* [Assignment] Please filter the listing for the string "Policy" and copy each matching line.

- Opening Delimiter -

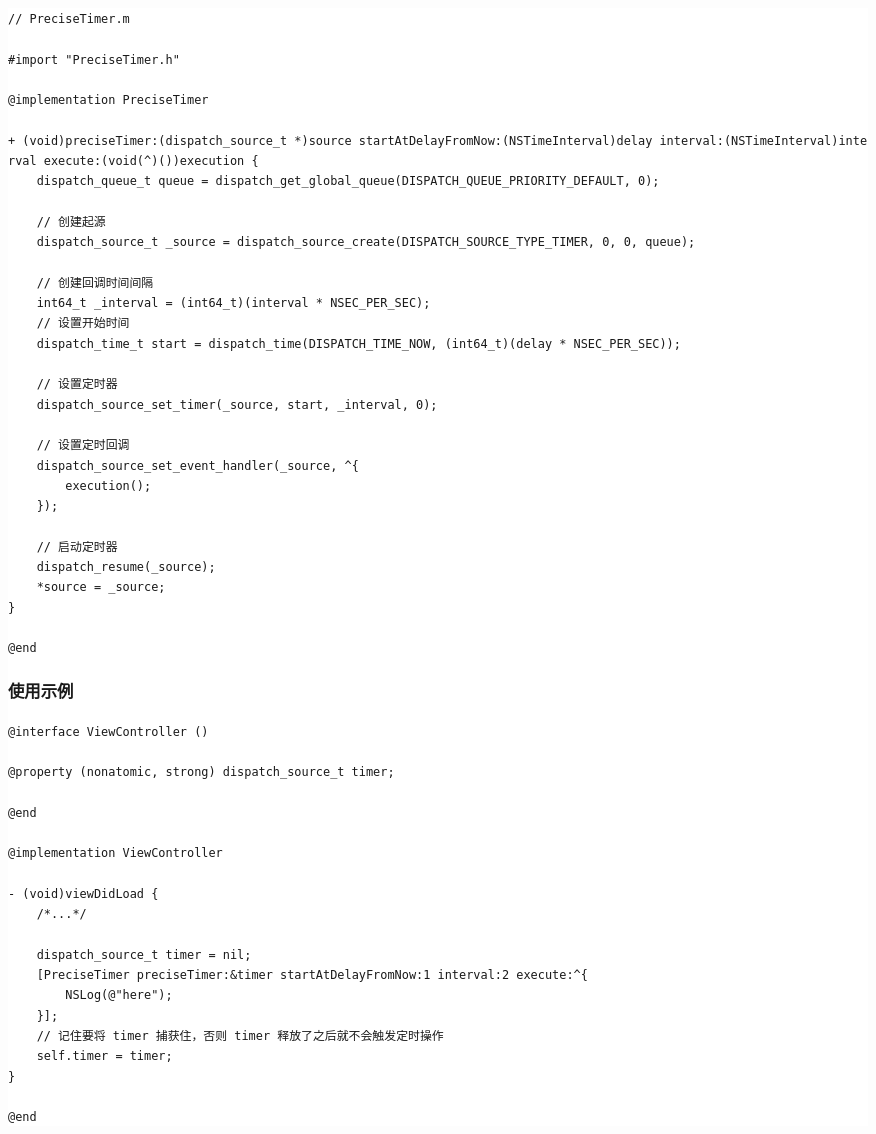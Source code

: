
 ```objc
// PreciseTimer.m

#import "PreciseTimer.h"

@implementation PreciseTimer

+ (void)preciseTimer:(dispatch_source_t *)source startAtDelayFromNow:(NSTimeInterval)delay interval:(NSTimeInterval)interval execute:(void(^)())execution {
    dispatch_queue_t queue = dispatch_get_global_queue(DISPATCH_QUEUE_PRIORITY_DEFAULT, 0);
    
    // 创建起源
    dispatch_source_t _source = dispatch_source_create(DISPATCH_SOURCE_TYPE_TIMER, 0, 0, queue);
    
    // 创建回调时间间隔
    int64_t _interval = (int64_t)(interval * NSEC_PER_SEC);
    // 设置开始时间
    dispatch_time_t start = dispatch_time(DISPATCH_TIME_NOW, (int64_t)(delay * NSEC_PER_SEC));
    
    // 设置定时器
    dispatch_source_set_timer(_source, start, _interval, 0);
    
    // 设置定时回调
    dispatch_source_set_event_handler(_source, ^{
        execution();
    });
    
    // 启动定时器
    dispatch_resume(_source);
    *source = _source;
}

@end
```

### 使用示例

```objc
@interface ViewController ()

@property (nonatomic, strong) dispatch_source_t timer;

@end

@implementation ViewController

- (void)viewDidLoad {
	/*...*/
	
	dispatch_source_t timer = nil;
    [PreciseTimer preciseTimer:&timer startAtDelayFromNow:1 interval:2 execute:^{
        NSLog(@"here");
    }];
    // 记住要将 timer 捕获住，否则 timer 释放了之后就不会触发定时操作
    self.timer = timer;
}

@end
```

- Closing Delimiter -
- Opening Delimiter -

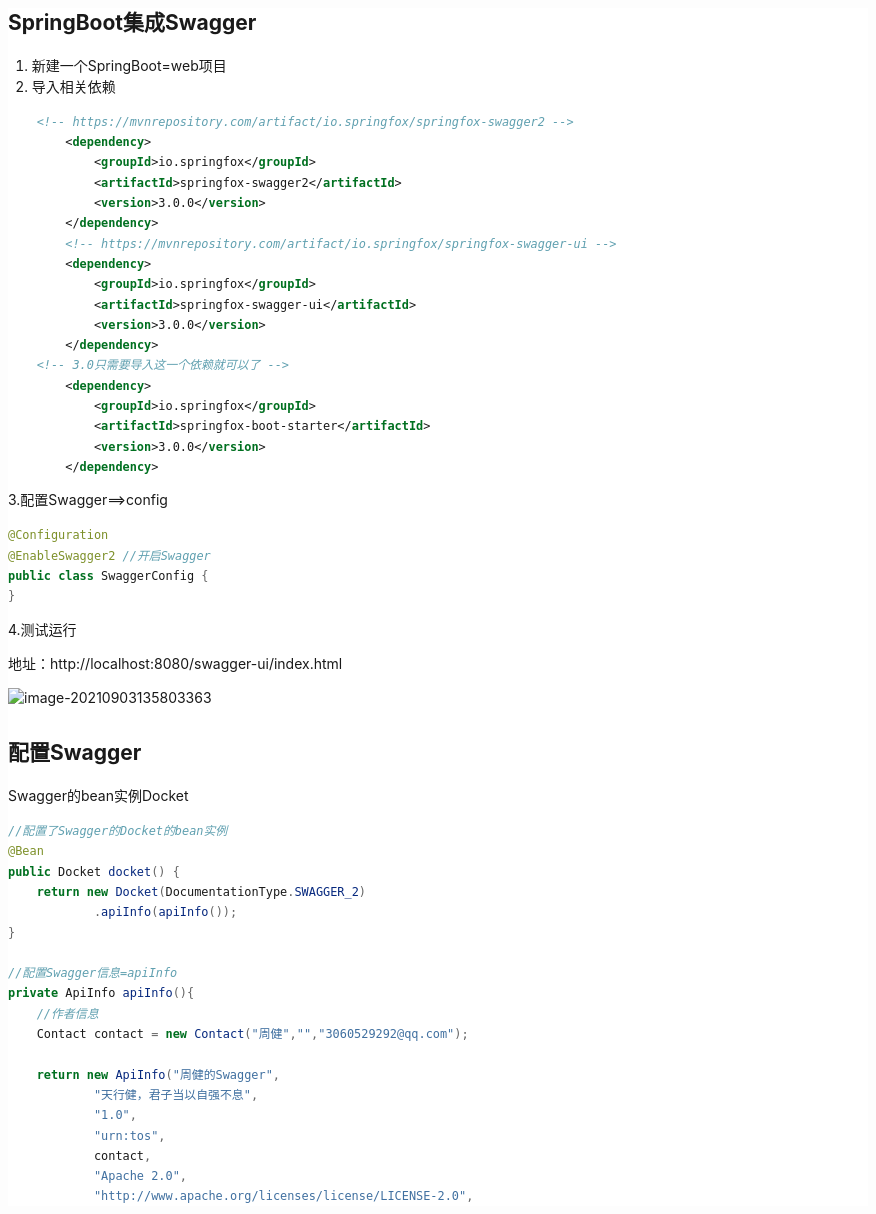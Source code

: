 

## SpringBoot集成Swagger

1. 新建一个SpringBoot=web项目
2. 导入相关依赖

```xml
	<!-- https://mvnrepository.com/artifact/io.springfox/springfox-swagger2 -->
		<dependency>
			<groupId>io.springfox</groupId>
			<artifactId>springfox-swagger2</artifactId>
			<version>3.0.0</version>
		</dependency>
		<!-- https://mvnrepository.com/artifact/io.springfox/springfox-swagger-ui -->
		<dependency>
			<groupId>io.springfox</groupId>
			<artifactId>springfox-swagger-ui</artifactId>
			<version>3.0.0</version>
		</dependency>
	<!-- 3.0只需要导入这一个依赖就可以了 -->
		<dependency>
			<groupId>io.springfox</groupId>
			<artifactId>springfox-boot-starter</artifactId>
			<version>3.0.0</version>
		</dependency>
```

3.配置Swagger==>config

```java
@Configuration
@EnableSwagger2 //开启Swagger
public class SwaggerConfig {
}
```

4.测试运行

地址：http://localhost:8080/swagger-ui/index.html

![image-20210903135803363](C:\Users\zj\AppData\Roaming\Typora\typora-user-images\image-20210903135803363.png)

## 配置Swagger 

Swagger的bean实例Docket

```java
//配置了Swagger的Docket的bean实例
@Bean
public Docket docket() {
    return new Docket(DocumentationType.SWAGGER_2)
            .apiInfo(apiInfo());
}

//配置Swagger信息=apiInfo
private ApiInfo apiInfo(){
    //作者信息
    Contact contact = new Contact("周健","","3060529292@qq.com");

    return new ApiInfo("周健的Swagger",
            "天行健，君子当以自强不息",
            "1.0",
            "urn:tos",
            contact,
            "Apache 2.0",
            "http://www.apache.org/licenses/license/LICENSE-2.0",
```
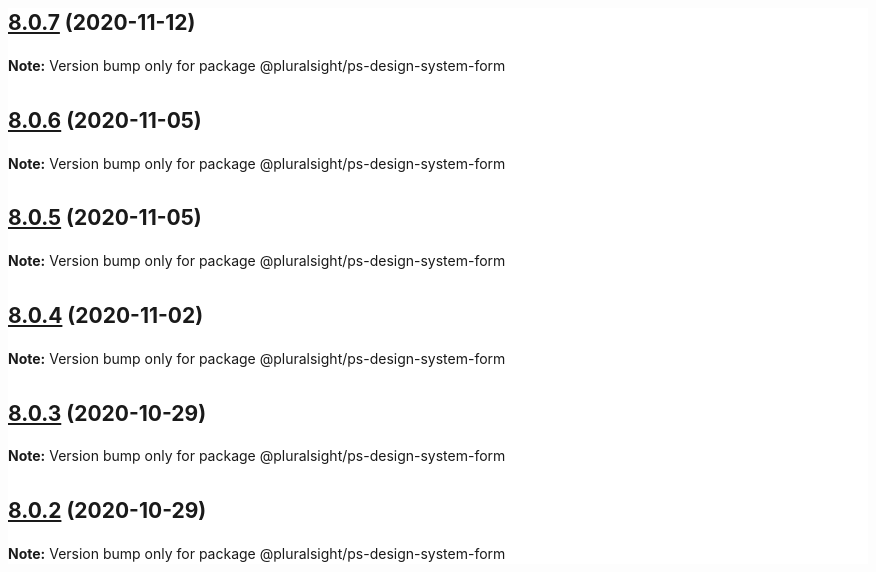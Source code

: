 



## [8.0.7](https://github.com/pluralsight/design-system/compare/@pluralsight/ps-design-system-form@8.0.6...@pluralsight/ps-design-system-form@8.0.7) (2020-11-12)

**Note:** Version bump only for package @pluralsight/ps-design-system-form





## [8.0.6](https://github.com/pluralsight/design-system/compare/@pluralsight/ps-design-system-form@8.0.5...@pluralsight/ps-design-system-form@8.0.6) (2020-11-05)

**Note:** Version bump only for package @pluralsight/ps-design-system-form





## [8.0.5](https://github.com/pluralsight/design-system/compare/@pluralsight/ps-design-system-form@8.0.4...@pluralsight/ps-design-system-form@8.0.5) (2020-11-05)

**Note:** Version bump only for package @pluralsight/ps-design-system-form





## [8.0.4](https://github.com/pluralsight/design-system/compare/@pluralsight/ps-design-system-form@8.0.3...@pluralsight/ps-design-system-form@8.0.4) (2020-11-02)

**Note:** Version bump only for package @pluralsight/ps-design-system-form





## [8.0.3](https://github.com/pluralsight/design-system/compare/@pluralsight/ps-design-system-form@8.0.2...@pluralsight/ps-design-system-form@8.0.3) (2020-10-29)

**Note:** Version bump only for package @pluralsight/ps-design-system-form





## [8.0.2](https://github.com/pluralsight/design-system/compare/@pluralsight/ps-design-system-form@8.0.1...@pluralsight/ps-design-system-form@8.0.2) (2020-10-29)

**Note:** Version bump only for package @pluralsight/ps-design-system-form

- Closing Delimiter -
- Opening Delimiter -

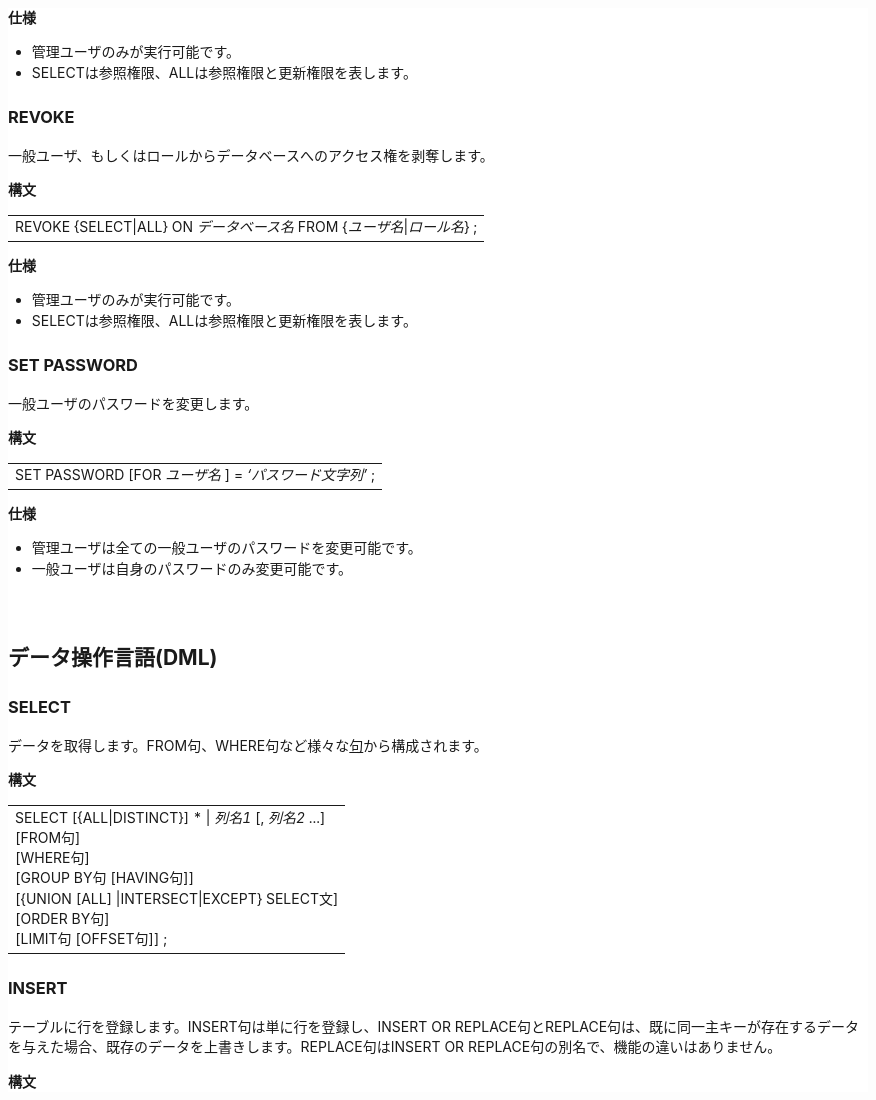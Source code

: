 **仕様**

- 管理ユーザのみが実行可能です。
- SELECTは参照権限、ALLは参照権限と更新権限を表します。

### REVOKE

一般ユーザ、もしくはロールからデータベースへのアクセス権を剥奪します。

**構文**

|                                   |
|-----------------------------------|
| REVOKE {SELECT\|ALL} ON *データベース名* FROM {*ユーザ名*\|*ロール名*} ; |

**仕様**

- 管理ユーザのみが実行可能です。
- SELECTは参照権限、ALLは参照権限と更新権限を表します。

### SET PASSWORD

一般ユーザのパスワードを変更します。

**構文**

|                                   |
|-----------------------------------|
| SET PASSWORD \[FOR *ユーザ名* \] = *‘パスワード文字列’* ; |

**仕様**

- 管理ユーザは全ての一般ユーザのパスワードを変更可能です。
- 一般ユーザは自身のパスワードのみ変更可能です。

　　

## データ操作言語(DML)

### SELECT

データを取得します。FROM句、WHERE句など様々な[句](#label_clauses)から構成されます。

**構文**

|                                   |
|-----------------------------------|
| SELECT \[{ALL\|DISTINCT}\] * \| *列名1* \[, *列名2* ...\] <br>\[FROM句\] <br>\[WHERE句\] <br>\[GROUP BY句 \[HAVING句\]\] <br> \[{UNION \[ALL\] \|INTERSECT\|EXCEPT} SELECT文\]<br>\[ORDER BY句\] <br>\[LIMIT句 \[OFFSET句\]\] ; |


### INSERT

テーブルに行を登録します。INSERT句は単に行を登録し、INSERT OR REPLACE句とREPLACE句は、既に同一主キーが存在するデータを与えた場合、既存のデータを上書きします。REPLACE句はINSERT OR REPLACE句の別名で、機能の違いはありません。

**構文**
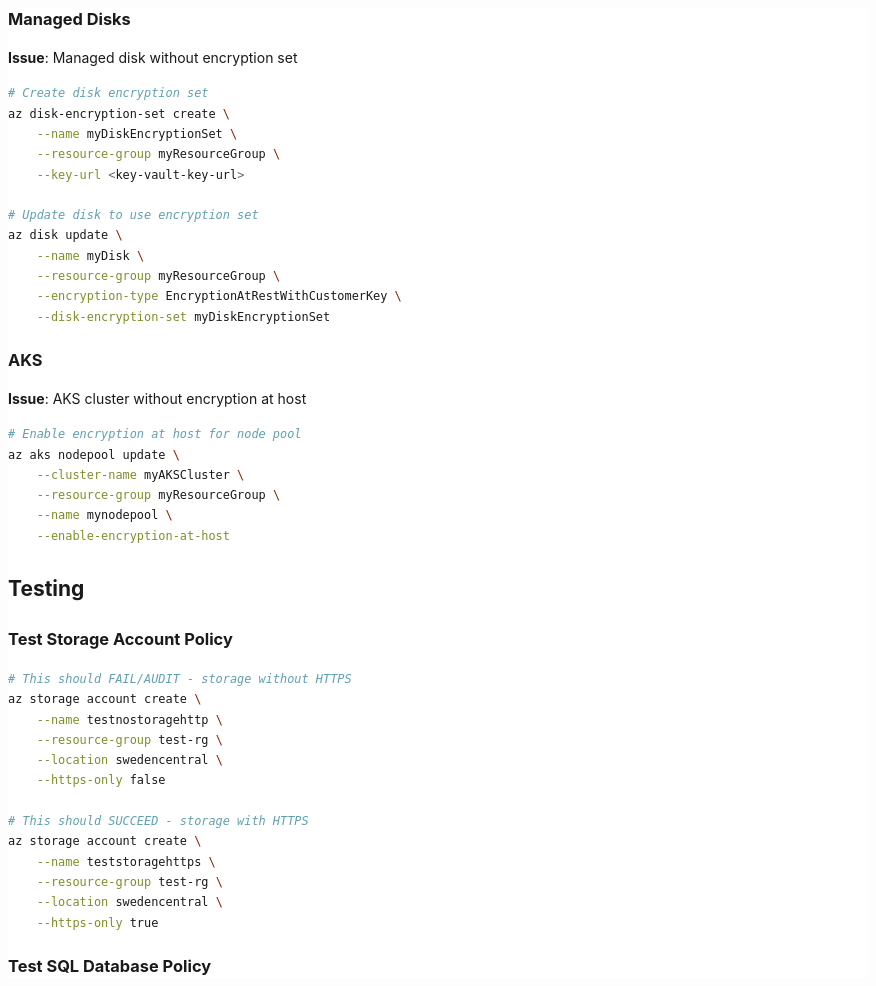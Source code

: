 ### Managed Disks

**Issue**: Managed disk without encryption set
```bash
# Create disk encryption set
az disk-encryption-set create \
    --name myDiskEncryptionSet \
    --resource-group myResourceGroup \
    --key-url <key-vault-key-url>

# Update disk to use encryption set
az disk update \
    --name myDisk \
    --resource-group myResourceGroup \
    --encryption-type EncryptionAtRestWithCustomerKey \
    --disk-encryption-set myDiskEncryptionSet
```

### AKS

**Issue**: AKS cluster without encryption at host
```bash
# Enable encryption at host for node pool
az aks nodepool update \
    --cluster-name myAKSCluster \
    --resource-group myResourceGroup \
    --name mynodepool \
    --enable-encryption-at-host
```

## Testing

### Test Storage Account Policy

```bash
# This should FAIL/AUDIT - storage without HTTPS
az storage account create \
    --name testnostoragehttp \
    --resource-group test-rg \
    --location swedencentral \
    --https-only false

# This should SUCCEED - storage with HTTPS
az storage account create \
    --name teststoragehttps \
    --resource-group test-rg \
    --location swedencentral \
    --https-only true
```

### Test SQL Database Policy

- Closing Delimiter -

* [Written solution]
### Test Storage Account Policy
### Test SQL Database Policy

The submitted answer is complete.